→ **TASK TO COMPLETE**
Send back the records exactly as written, with no images.

→ **WORKING DATA**
= Beginning of Section =
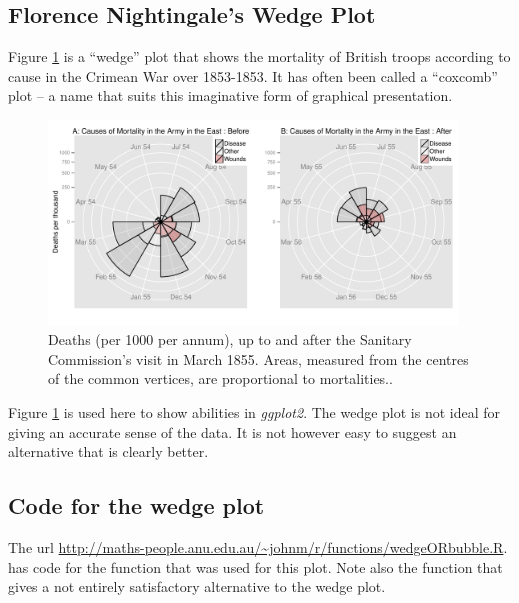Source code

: \newpage
\subsection*{Florence Nightingale's Wedge Plot}\label{sec:wedge}


Figure \ref{col:wedgeplot} is a ``wedge'' plot that shows the
mortality of British troops according to cause in the Crimean War over
1853-1853. It has often been called a ``coxcomb'' plot -- a name that
suits this imaginative form of graphical presentation.

\begin{figure}
\centerline{\includegraphics[width=0.97\textwidth]{colorArt/allwedge}}%
\caption{Deaths (per 1000 per annum), up to and after the
  Sanitary Commission's visit in March 1855.  Areas, measured from the
centres of the common vertices, are proportional
  to mortalities..\label{col:wedgeplot}}
\end{figure}

Figure \ref{col:wedgeplot} is used here to show abilities in
\textit{ggplot2}.  The wedge plot is not ideal for giving an accurate
sense of the data.  It is not however easy to suggest an alternative
that is clearly better.

\subsection*{ Code for the wedge plot}

The url
\url{http://maths-people.anu.edu.au/~johnm/r/functions/wedgeORbubble.R}. has code for the function  that was
used for this plot.  Note also the function  that
gives a not entirely satisfactory alternative to the wedge plot.

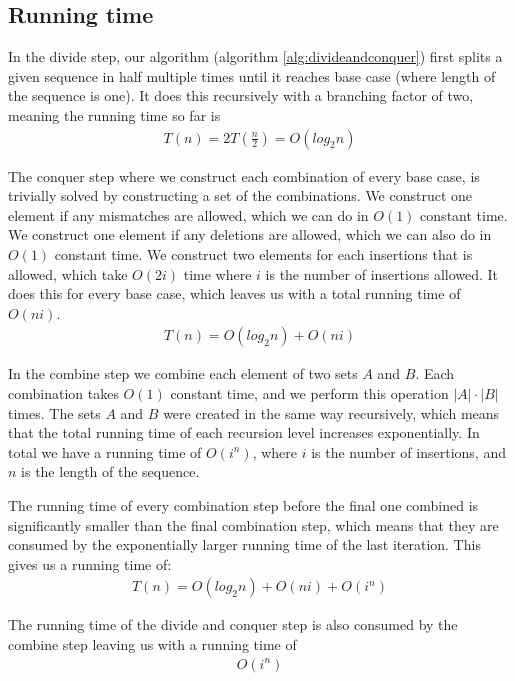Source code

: \documentclass[12pt]{article}
\theoremstyle{definition}
\begin{document}
\subsection{Running time}

In the divide step, our algorithm (algorithm \ref{alg:divideandconquer}) first splits a given sequence in half multiple times until it reaches base case (where length of the sequence is one). It does this recursively with a branching factor of two, meaning the running time so far is 
\begin{eqnarray}
	T(n) = 2T(\frac{n}{2}) = O(log_2n)
\end{eqnarray}

The conquer step where we construct each combination of every base case, is trivially solved by constructing a set of the combinations. We construct one element if any mismatches are allowed, which we can do in $O(1)$ constant time. We construct one element if any deletions are allowed, which we can also do in $O(1)$ constant time. We construct two elements for each insertions that is allowed, which take $O(2i)$ time where $i$ is the number of insertions allowed. It does this for every base case, which leaves us with a total running time of $O(ni)$.
\begin{eqnarray}
	T(n) = O(log_2n) + O(ni)
\end{eqnarray}

In the combine step we combine each element of two sets $A$ and $B$. Each combination takes $O(1)$ constant time, and we perform this operation $|A| \cdot |B|$ times. The sets $A$ and $B$ were created in the same way recursively, which means that the total running time of each recursion level increases exponentially. In total we have a running time of $O(i^n)$, where $i$ is the number of insertions, and $n$ is the length of the sequence.

The running time of every combination step before the final one combined is significantly smaller than the final combination step, which means that they are consumed by the exponentially larger running time of the last iteration. This gives us a running time of:
\begin{eqnarray}
	T(n) = O(log_2n) + O(ni) + O(i^n)
\end{eqnarray}

The running time of the divide and conquer step is also consumed by the combine step leaving us with a running time of
\begin{eqnarray}
	O(i^n)
\end{eqnarray}
\end{document}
= End of Section =
→ **YOUR SOLUTION**
Source code

: \newpage
\subsection*{Florence Nightingale's Wedge Plot}\label{sec:wedge}


Figure \ref{col:wedgeplot} is a ``wedge'' plot that shows the
mortality of British troops according to cause in the Crimean War over
1853-1853. It has often been called a ``coxcomb'' plot -- a name that
suits this imaginative form of graphical presentation.

\begin{figure}
\centerline{\includegraphics[width=0.97\textwidth]{colorArt/allwedge}}%
\caption{Deaths (per 1000 per annum), up to and after the
  Sanitary Commission's visit in March 1855.  Areas, measured from the
centres of the common vertices, are proportional
  to mortalities..\label{col:wedgeplot}}
\end{figure}

Figure \ref{col:wedgeplot} is used here to show abilities in
\textit{ggplot2}.  The wedge plot is not ideal for giving an accurate
sense of the data.  It is not however easy to suggest an alternative
that is clearly better.

\subsection*{ Code for the wedge plot}

The url
\url{http://maths-people.anu.edu.au/~johnm/r/functions/wedgeORbubble.R}. has code for the function  that was
used for this plot.  Note also the function  that
gives a not entirely satisfactory alternative to the wedge plot.

Source code

: \documentclass[12pt]{article}
\theoremstyle{definition}
\begin{document}
\subsection{Running time}

In the divide step, our algorithm (algorithm \ref{alg:divideandconquer}) first splits a given sequence in half multiple times until it reaches base case (where length of the sequence is one). It does this recursively with a branching factor of two, meaning the running time so far is 
\begin{eqnarray}
	T(n) = 2T(\frac{n}{2}) = O(log_2n)
\end{eqnarray}

The conquer step where we construct each combination of every base case, is trivially solved by constructing a set of the combinations. We construct one element if any mismatches are allowed, which we can do in $O(1)$ constant time. We construct one element if any deletions are allowed, which we can also do in $O(1)$ constant time. We construct two elements for each insertions that is allowed, which take $O(2i)$ time where $i$ is the number of insertions allowed. It does this for every base case, which leaves us with a total running time of $O(ni)$.
\begin{eqnarray}
	T(n) = O(log_2n) + O(ni)
\end{eqnarray}

In the combine step we combine each element of two sets $A$ and $B$. Each combination takes $O(1)$ constant time, and we perform this operation $|A| \cdot |B|$ times. The sets $A$ and $B$ were created in the same way recursively, which means that the total running time of each recursion level increases exponentially. In total we have a running time of $O(i^n)$, where $i$ is the number of insertions, and $n$ is the length of the sequence.

The running time of every combination step before the final one combined is significantly smaller than the final combination step, which means that they are consumed by the exponentially larger running time of the last iteration. This gives us a running time of:
\begin{eqnarray}
	T(n) = O(log_2n) + O(ni) + O(i^n)
\end{eqnarray}

The running time of the divide and conquer step is also consumed by the combine step leaving us with a running time of
\begin{eqnarray}
	O(i^n)
\end{eqnarray}
\end{document}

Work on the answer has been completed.